We signpost to regulated advice already, and we are waiting for instructions from the Treasury on where to signpost people from the guidance service, but it is likely to be the Money Advice Service’s at-retirement adviser directory.
Against: Malcolm McLean, senior consultant, Barnett Waddingham
One can feel reasonably happy about TPAS’s recruitment as they are offering a salary of £30,000 and asking for pensions experience and knowledge. But why is the level of pensions knowledge required and salary offered by Citizens Advice so different?
I also have concerns about Citizens Advice’s two-tier approach of having case workers to deal with more complex cases, as they seem to be assuming they will know which cases are more complex. I know from my experience that you only know how complicated a person’s affairs are once you have sat down with them.
We are 10 weeks away from the launch of the guidance and the providers need to step up a gear and in the case of Citizens Advice, think again. It is particularly worrying given the nature of the pension reforms, which will make the pensions market far more complicated than it was before.
Even with training, those delivering the guidance need a base level of knowledge to be able to explain the changes.
There is a risk of consumers coming away from Citizens Advice thinking they have got the answers when they have not.
The other big question mark is the numbers on supply and demand.
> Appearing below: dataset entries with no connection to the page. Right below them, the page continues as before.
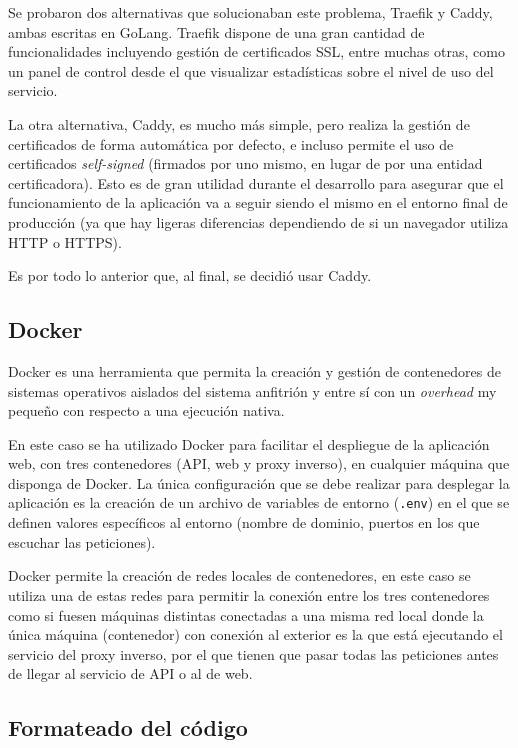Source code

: Se probaron dos alternativas que solucionaban este problema, Traefik y Caddy,
ambas escritas en GoLang. Traefik dispone de una gran cantidad de
funcionalidades incluyendo gestión de certificados SSL, entre muchas otras, como
un panel de control desde el que visualizar estadísticas sobre el nivel de uso
del servicio.

La otra alternativa, Caddy, es mucho más simple, pero realiza la gestión de
certificados de forma automática por defecto, e incluso permite el uso de
certificados \textit{self-signed} (firmados por uno mismo, en lugar de por una
entidad certificadora). Esto es de gran utilidad durante el desarrollo para
asegurar que el funcionamiento de la aplicación va a seguir siendo el mismo en
el entorno final de producción (ya que hay ligeras diferencias dependiendo de si
un navegador utiliza HTTP o HTTPS).

Es por todo lo anterior que, al final, se decidió usar Caddy.


\subsection{Docker}

Docker es una herramienta que permita la creación y gestión de contenedores de
sistemas operativos aislados del sistema anfitrión y entre sí con un
\textit{overhead} my pequeño con respecto a una ejecución nativa.

En este caso se ha utilizado Docker para facilitar el despliegue de la
aplicación web, con tres contenedores (API, web y proxy inverso), en cualquier
máquina que disponga de Docker. La única configuración que se debe realizar para
desplegar la aplicación es la creación de un archivo de variables de entorno
(\texttt{.env}) en el que se definen valores específicos al entorno (nombre de
dominio, puertos en los que escuchar las peticiones).

Docker permite la creación de redes locales de contenedores, en este caso se
utiliza una de estas redes para permitir la conexión entre los tres contenedores
como si fuesen máquinas distintas conectadas a una misma red local donde la
única máquina (contenedor) con conexión al exterior es la que está ejecutando el
servicio del proxy inverso, por el que tienen que pasar todas las peticiones
antes de llegar al servicio de API o al de web.


\subsection{Formateado del código}

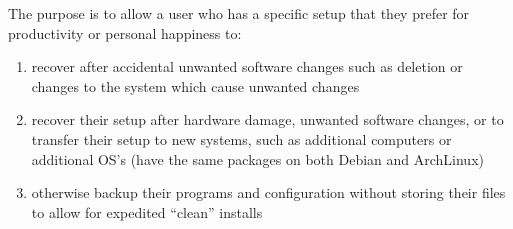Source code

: \documentclass[10pt]{article}
\begin{document}
            The purpose is to allow a user who has a specific setup that they prefer for productivity or personal happiness to:
            \begin{enumerate}
                \item recover after accidental unwanted software changes such as deletion or changes to the system which cause unwanted changes
                \item recover their setup after hardware damage, unwanted software changes, or to transfer their setup to new systems, such as additional computers or additional OS's (have the same packages on both Debian and ArchLinux)
                \item otherwise backup their programs and configuration without storing their files to allow for expedited ``clean'' installs
            \end{enumerate}


\end{document}
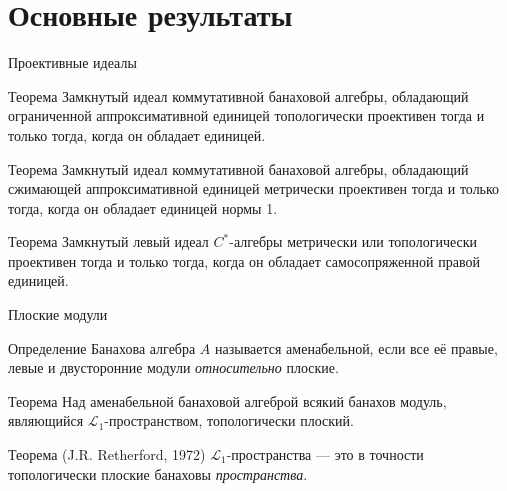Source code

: \documentclass[9pt,pdf,utf8,russian]{beamer}
\begin{document}
\section{Основные результаты}

\begin{frame}{Проективные идеалы}
  \begin{alertblock}{Теорема} 
    Замкнутый идеал коммутативной банаховой алгебры, обладающий ограниченной аппроксимативной 
    единицей топологически проективен тогда и только тогда, когда он обладает единицей.
  \end{alertblock}
  \pause
  \begin{alertblock}{Теорема} 
    Замкнутый идеал коммутативной банаховой алгебры, обладающий \alert{сжимающей} аппроксимативной 
    единицей \alert{метрически} проективен тогда и только тогда, когда он обладает единицей \alert{нормы 1}.
  \end{alertblock}
  \pause
  \begin{alertblock}{Теорема} 
  	Замкнутый левый идеал \alert{$C^*$-алгебры} метрически или топологически проективен тогда и только тогда, когда он обладает самосопряженной правой единицей.
  \end{alertblock}
\end{frame}

\begin{frame}{Плоские модули}
  \pause
  \begin{block}{Определение}
 	 Банахова алгебра $A$ называется аменабельной, если все её правые, левые и двусторонние	 модули \textit{относительно} плоские.
  \end{block}
  \pause
  \begin{alertblock}{Теорема}
  	Над аменабельной банаховой алгеброй всякий банахов модуль, являющийся $\mathscr{L}_1$-пространством, топологически плоский.
  \end{alertblock}
  \pause
  \begin{block}{Теорема (J.R. Retherford, 1972)} 
  	$\mathscr{L}_1$-пространства --- это в точности топологически плоские банаховы \textit{пространства}.
  \end{block}
\end{frame}
\end{document}
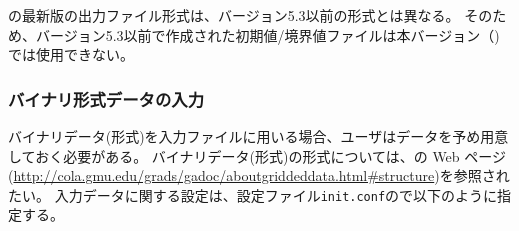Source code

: {\scalelib}の最新版の出力ファイル形式は、バージョン5.3以前の形式とは異なる。
そのため、バージョン5.3以前で作成された初期値/境界値ファイルは本バージョン（{\scalelib}{\version})では使用できない。

\subsubsection{バイナリ形式データの入力} \label{sec:datainput_grads}

バイナリデータ({\grads}形式)を入力ファイルに用いる場合、ユーザはデータを予め用意しておく必要がある。
バイナリデータ({\grads}形式)の形式については、\grads の Web ページ
(\url{http://cola.gmu.edu/grads/gadoc/aboutgriddeddata.html#structure})を参照されたい。
入力データに関する設定は、設定ファイル\verb|init.conf|ので以下のように指定する。\\

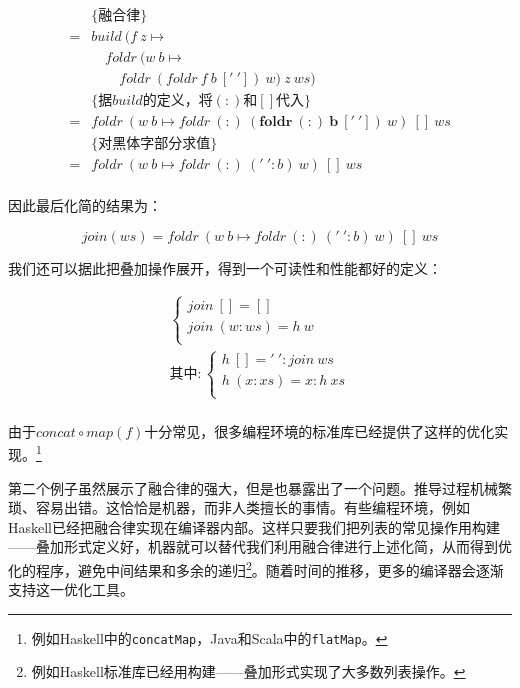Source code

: \documentclass{article}
\begin{document}
\begin{example}
\[\begin{array}{rl}
  & \{\text{融合律}\} \\
= & build\ (f\ z \mapsto \\
  & \quad foldr\ (w\ b \mapsto \\
  & \quad \quad foldr\ (foldr\ f\ b\ ['\ '])\ w)\ z\ ws) \\

  & \{\text{据$build$的定义，将$(:)$和$[]$代入}\} \\
= & foldr\ (w\ b \mapsto foldr\ (:)\ \pmb{(foldr\ (:)\ b\ ['\ '])}\ w)\ []\ ws \\

  & \{\text{对黑体字部分求值}\} \\
= & foldr\ (w\ b \mapsto foldr\ (:)\ ('\ ' : b)\ w)\ []\ ws \\
\end{array} \]

因此最后化简的结果为：

\[
join(ws) = foldr\ (w\ b \mapsto foldr\ (:)\ ('\ ' : b)\ w)\ []\ ws
\]

我们还可以据此把叠加操作展开，得到一个可读性和性能都好的定义：

\[
\begin{array}{l}
\begin{cases}
join\ [] = [] \\
join\ (w:ws) = h\ w \\
\end{cases} \\
\text{其中}: \begin{cases}
             h\ [] = '\ ' : join\ ws \\
             h\ (x:xs) = x : h\ xs \\
             \end{cases} \\
\end{array}
\]

 
由于$concat \circ map(f)$十分常见，很多编程环境的标准库已经提供了这样的优化实现。\footnote{例如Haskell中的\texttt{concatMap}，Java和Scala中的\texttt{flatMap}。}
\end{example}

第二个例子虽然展示了融合律的强大，但是也暴露出了一个问题。推导过程机械繁琐、容易出错。这恰恰是机器，而非人类擅长的事情。有些编程环境，例如Haskell已经把融合律实现在编译器内部\cite{GLPJ-1993}。这样只要我们把列表的常见操作用构建——叠加形式定义好，机器就可以替代我们利用融合律进行上述化简，从而得到优化的程序，避免中间结果和多余的递归\footnote{例如Haskell标准库已经用构建——叠加形式实现了大多数列表操作。}。随着时间的推移，更多的编译器会逐渐支持这一优化工具。
\end{document}
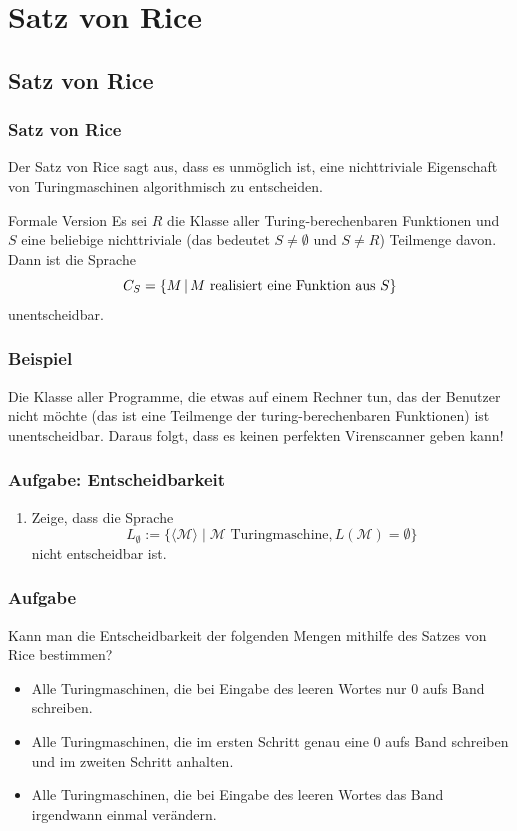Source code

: \section{Satz von Rice}
\subsection{Satz von Rice}
\begin{frame}
\frametitle{Satz von Rice}
Der Satz von Rice sagt aus, dass es unmöglich ist, eine nichttriviale Eigenschaft von Turingmaschinen algorithmisch zu entscheiden.
\begin{block}{Formale Version}
Es sei $R$ die Klasse aller Turing-berechenbaren Funktionen und $S$ eine beliebige nichttriviale (das bedeutet $S \neq \emptyset$ und $S \neq R$) Teilmenge davon. Dann ist die Sprache
$$ C_S = \left\lbrace M \,\middle\vert\, M \text{ realisiert eine Funktion aus } S \right\rbrace $$
unentscheidbar. 
\end{block}
\end{frame}
\begin{frame}
\frametitle{Beispiel}
Die Klasse aller Programme, die etwas auf einem Rechner tun, das der Benutzer nicht möchte (das ist eine Teilmenge der turing-berechenbaren Funktionen) ist unentscheidbar. Daraus folgt, dass es keinen perfekten Virenscanner geben kann!
\end{frame}

\begin{frame}
\frametitle{Aufgabe: Entscheidbarkeit}
\begin{enumerate}
\item Zeige, dass die Sprache $$L_{\emptyset} := \{\langle \mathcal M \rangle \mid \mathcal M \text{ Turingmaschine}, L(\mathcal M) = \emptyset\}$$ nicht entscheidbar ist.
\end{enumerate}
\end{frame}

\begin{frame}
\frametitle{Aufgabe}
Kann man die Entscheidbarkeit der folgenden Mengen mithilfe des Satzes von Rice bestimmen?
\begin{itemize}
\item Alle Turingmaschinen, die bei Eingabe des leeren Wortes nur $0$ aufs Band schreiben.
\item Alle Turingmaschinen, die im ersten Schritt genau eine $0$ aufs Band schreiben und im zweiten Schritt anhalten. 
\item Alle Turingmaschinen, die bei Eingabe des leeren Wortes das Band irgendwann einmal verändern.
\end{itemize}
\end{frame}

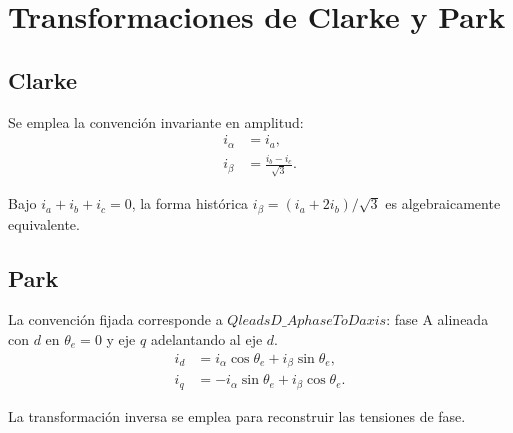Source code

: \section{Transformaciones de Clarke y Park}

\subsection{Clarke}
Se emplea la convención invariante en amplitud:
\begin{align}
i_\alpha &= i_a,\\
i_\beta &= \frac{i_b-i_c}{\sqrt{3}}.
\end{align}

Bajo $i_a+i_b+i_c=0$, la forma histórica $i_\beta=(i_a+2i_b)/\sqrt{3}$ es algebraicamente equivalente.

\subsection{Park}
La convención fijada corresponde a $QleadsD\_AphaseToDaxis$: fase A alineada con $d$ en $\theta_e=0$ y eje $q$ adelantando al eje $d$.
\begin{align}
i_d &= i_\alpha\cos\theta_e+i_\beta\sin\theta_e,\\
i_q &= -i_\alpha\sin\theta_e+i_\beta\cos\theta_e.
\end{align}

La transformación inversa se emplea para reconstruir las tensiones de fase.
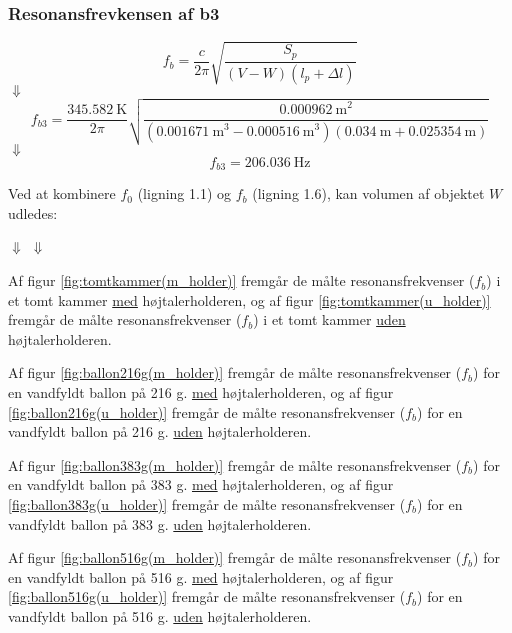\subsubsection{Resonansfrevkensen af b3} 
\hspace{1,5cm}
\begin{equation}
		f_{b} = \frac{c}{2\pi}\sqrt{\frac{S_{p}}{(V-W)(l_{p}+\Delta l)}}
	\end{equation}
$\Downarrow$
\begin{equation}
		f_{b3} = \frac{{\SI{345,582}{\kelvin}}}{2\pi}\sqrt{\frac{{\SI{0,000962}{\meter}^2}}{({\SI{0,001671}{\meter}^3}-{\SI{0,000516}{\meter}^3})({\SI{0,034}{\meter}}+ {\SI{0.025354}{\meter}})}}	
\end{equation}
$\Downarrow$
\begin{equation}
		f_{b3} = {\SI{206,036}{\hertz}}
\end{equation}





Ved at kombinere $f_{0}$ (ligning 1.1) og $f_{b}$ (ligning 1.6), kan volumen af objektet $W$ udledes: 

\Wudl
$\Downarrow$
\Wudled
$\Downarrow$
\W
\vspace{5mm}  



Af figur \ref{fig:tomtkammer(m_holder)} fremgår de målte resonansfrekvenser ($f_{b}$) i et tomt kammer \underline{med} højtalerholderen, og af figur \ref{fig:tomtkammer(u_holder)} fremgår de målte resonansfrekvenser ($f_{b}$) i et tomt kammer \underline{uden} højtalerholderen. 

Af figur \ref{fig:ballon216g(m_holder)} fremgår de målte resonansfrekvenser ($f_{b}$) for en vandfyldt ballon på 216 g. \underline{med} højtalerholderen, og af figur \ref{fig:ballon216g(u_holder)} fremgår de målte resonansfrekvenser ($f_{b}$) for en vandfyldt ballon på 216 g. \underline{uden} højtalerholderen.  

Af figur \ref{fig:ballon383g(m_holder)} fremgår de målte resonansfrekvenser ($f_{b}$) for en vandfyldt ballon på 383 g. \underline{med} højtalerholderen, og af figur \ref{fig:ballon383g(u_holder)} fremgår de målte resonansfrekvenser ($f_{b}$) for en vandfyldt ballon på 383 g. \underline{uden} højtalerholderen.  

Af figur \ref{fig:ballon516g(m_holder)} fremgår de målte resonansfrekvenser ($f_{b}$) for en vandfyldt ballon på 516 g. \underline{med} højtalerholderen, og af figur \ref{fig:ballon516g(u_holder)} fremgår de målte resonansfrekvenser ($f_{b}$) for en vandfyldt ballon på 516 g. \underline{uden} højtalerholderen.  

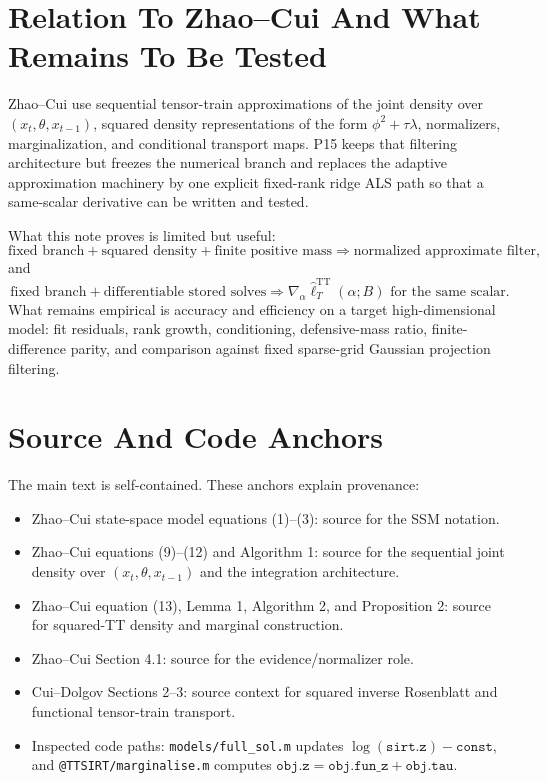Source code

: \documentclass[11pt]{article}
\newcommand{\TT}{\mathrm{TT}}
\theoremstyle{definition}
\theoremstyle{remark}
\renewcommand{\[}{\begin{equation}}
\renewcommand{\]}{\end{equation}}
\begin{document}
\section{Relation To Zhao--Cui And What Remains To Be Tested}

Zhao--Cui use sequential tensor-train approximations of the joint density over
\((x_t,\theta,x_{t-1})\), squared density representations of the form
\(\phi^2+\tau\lambda\), normalizers, marginalization, and conditional
transport maps.  P15 keeps that filtering architecture but freezes the
numerical branch and replaces the adaptive approximation machinery by one
explicit fixed-rank ridge ALS path so that a same-scalar derivative can be
written and tested.

What this note proves is limited but useful:
\[
  \text{fixed branch}+\text{squared density}+\text{finite positive mass}
  \Longrightarrow
  \text{normalized approximate filter},
\]
and
\[
  \text{fixed branch}+\text{differentiable stored solves}
  \Longrightarrow
  \nabla_\alpha\widehat\ell_T^{\TT}(\alpha;B)
  \text{ for the same scalar.}
\]
What remains empirical is accuracy and efficiency on a target high-dimensional
model: fit residuals, rank growth, conditioning, defensive-mass ratio,
finite-difference parity, and comparison against fixed sparse-grid Gaussian
projection filtering.

\appendix
\section{Source And Code Anchors}

The main text is self-contained.  These anchors explain provenance:
\begin{itemize}[leftmargin=*]
\item Zhao--Cui state-space model equations (1)--(3): source for the SSM
notation.
\item Zhao--Cui equations (9)--(12) and Algorithm 1: source for the sequential
joint density over \((x_t,\theta,x_{t-1})\) and the integration architecture.
\item Zhao--Cui equation (13), Lemma 1, Algorithm 2, and Proposition 2: source
for squared-TT density and marginal construction.
\item Zhao--Cui Section 4.1: source for the evidence/normalizer role.
\item Cui--Dolgov Sections 2--3: source context for squared inverse
Rosenblatt and functional tensor-train transport.
\item Inspected code paths: \texttt{models/full\_sol.m} updates
\(\log(\texttt{sirt.z})-\texttt{const}\), and
\texttt{@TTSIRT/marginalise.m} computes
\(\texttt{obj.z}=\texttt{obj.fun\_z}+\texttt{obj.tau}\).
\end{itemize}
\end{document}
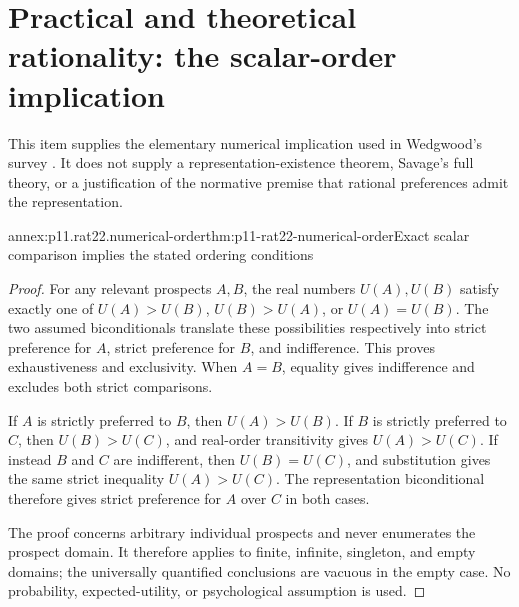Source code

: \section{Practical and theoretical rationality: the scalar-order implication}
\label{sec:p11-rat22-numerical-order-annex}

This item supplies the elementary numerical implication used in Wedgwood's
survey \parencite[p.~140]{RalphWedgwood2021}. It does not supply a
representation-existence theorem, Savage's full theory, or a justification
of the normative premise that rational preferences admit the representation.

\begin{annexitem}{annex:p11.rat22.numerical-order}{thm:p11-rat22-numerical-order}{Exact scalar comparison implies the stated ordering conditions}
\begin{proof}
For any relevant prospects \(A,B\), the real numbers \(U(A),U(B)\)
satisfy exactly one of \(U(A)>U(B)\), \(U(B)>U(A)\), or
\(U(A)=U(B)\). The two assumed biconditionals translate these possibilities
respectively into strict preference for \(A\), strict preference for \(B\),
and indifference. This proves exhaustiveness and exclusivity. When
\(A=B\), equality gives indifference and excludes both strict comparisons.

If \(A\) is strictly preferred to \(B\), then \(U(A)>U(B)\). If \(B\)
is strictly preferred to \(C\), then \(U(B)>U(C)\), and real-order
transitivity gives \(U(A)>U(C)\). If instead \(B\) and \(C\) are
indifferent, then \(U(B)=U(C)\), and substitution gives the same strict
inequality \(U(A)>U(C)\). The representation biconditional therefore
gives strict preference for \(A\) over \(C\) in both cases.

The proof concerns arbitrary individual prospects and never enumerates
the prospect domain. It therefore applies to finite, infinite, singleton,
and empty domains; the universally quantified conclusions are vacuous
in the empty case. No probability, expected-utility, or psychological
assumption is used.
\end{proof}
\end{annexitem}
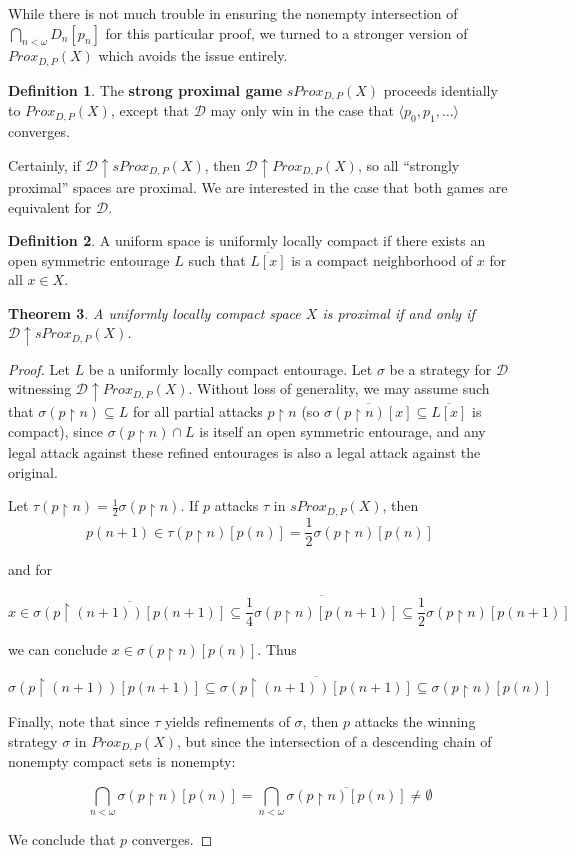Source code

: \documentclass{amsart}
\newtheorem{thm}{Theorem}[section]
\theoremstyle{definition}
\newtheorem{defn}[thm]{Definition}
\theoremstyle{remark}
\newcommand{\<}{\langle}
\renewcommand{\>}{\rangle}
\newcommand{\cl}[1]{\overline{#1}}
\newcommand{\proxgame}[1]{Prox_{D,P}(#1)}
\newcommand{\sproxgame}[1]{sProx_{D,P}(#1)}
\newcommand{\pl}[1]{\mathscr{#1}}
\newcommand{\win}{\uparrow}
\newcommand{\rest}{\restriction}
\begin{document}
While there is not much trouble in ensuring the nonempty intersection of\\ $\bigcap_{n<\omega} D_n[p_n]$ for this particular proof, we turned to a stronger version of $\proxgame{X}$ which avoids the issue entirely.

\begin{defn}
  The \textbf{strong proximal game} $\sproxgame{X}$ proceeds identially to $\proxgame{X}$, except that $\pl D$ may only win in the case that $\<p_0,p_1,\dots\>$ converges.
\end{defn}

Certainly, if $\pl D\win \sproxgame{X}$, then $\pl D\win \proxgame{X}$, so all ``strongly proximal'' spaces are proximal. We are interested in the case that both games are equivalent for $\pl D$.

\begin{defn}
  A uniform space is uniformly locally compact if there exists an open symmetric entourage $L$ such that $\cl{L[x]}$ is a compact neighborhood of $x$ for all $x\in X$.
\end{defn}

\begin{thm}
  A uniformly locally compact space $X$ is proximal if and only if $\pl D\win \sproxgame{X}$.
\end{thm}

\begin{proof}
  Let $L$ be a uniformly locally compact entourage. Let $\sigma$ be a strategy for $\pl D$ witnessing $\pl D\win \proxgame{X}$. Without loss of generality, we may assume such that $\sigma(p\rest n)\subseteq L$ for all partial attacks $p\rest n$ (so $\cl{\sigma(p\rest n)[x]}\subseteq\cl{L[x]}$ is compact), since $\sigma(p\rest n)\cap L$ is itself an open symmetric entourage, and any legal attack against these refined entourages is also a legal attack against the original.

  Let $\tau(p\rest n)=\frac{1}{2}\sigma(p\rest n)$. If $p$ attacks $\tau$ in $\sproxgame{X}$, then
    \[
      p(n+1)
        \in
      \tau(p\rest n)[p(n)]
        =
      \frac{1}{2}\sigma(p\rest n)[p(n)]
    \]

    and for

    \[
      x
        \in
      \cl{\sigma(p\rest (n+1))[p(n+1)]}
        \subseteq
      \cl{\frac{1}{4}\sigma(p\rest n)[p(n+1)]}
        \subseteq
      \frac{1}{2}\sigma(p\rest n)[p(n+1)]
    \]

  we can conclude $x\in\sigma(p\rest n)[p(n)]$. Thus

    \[
      \sigma(p\rest (n+1))[p(n+1)]
        \subseteq
      \cl{\sigma(p\rest (n+1))[p(n+1)]}
        \subseteq
      \sigma(p\rest n)[p(n)]
    \]

  Finally, note that since $\tau$ yields refinements of $\sigma$, then $p$ attacks the winning strategy $\sigma$ in $\proxgame{X}$, but since the intersection of a descending chain of nonempty compact sets is nonempty:

    \[
      \bigcap_{n<\omega} \sigma(p\rest n)[p(n)]
        =
      \bigcap_{n<\omega} \cl{\sigma(p\rest n)[p(n)]}
        \not=
      \emptyset
    \]

  We conclude that $p$ converges.
\end{proof} 
\end{document}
The Treasury is still not able to say what level of demand they expect to receive.
We must remember that we are asking people to make life-changing decisions, and it is not looking good to have a service in place for April which can adequately support that.
Martin Gorvett, director, Provisio Chartered Financial Planners
At the moment, it looks likely to be a bit of lottery, depending on which channel you use. Maybe they could hire retired advisers but the wages would have to be higher. You want guidance to come from your peers, rather than someone who hasn’t gone through it themselves.
John Stirling, director, Walden Capital
Consistency is important, but sadly the consistency will be that the people giving the guidance are unlikely to have wide knowledge of the historic mess pensions are in. They won’t have enough knowledge to know what they don’t know. Web capacity is going to a huge issue for the first few weeks. You cannot develop a website which scales indefinitely for an unproven number of visitors.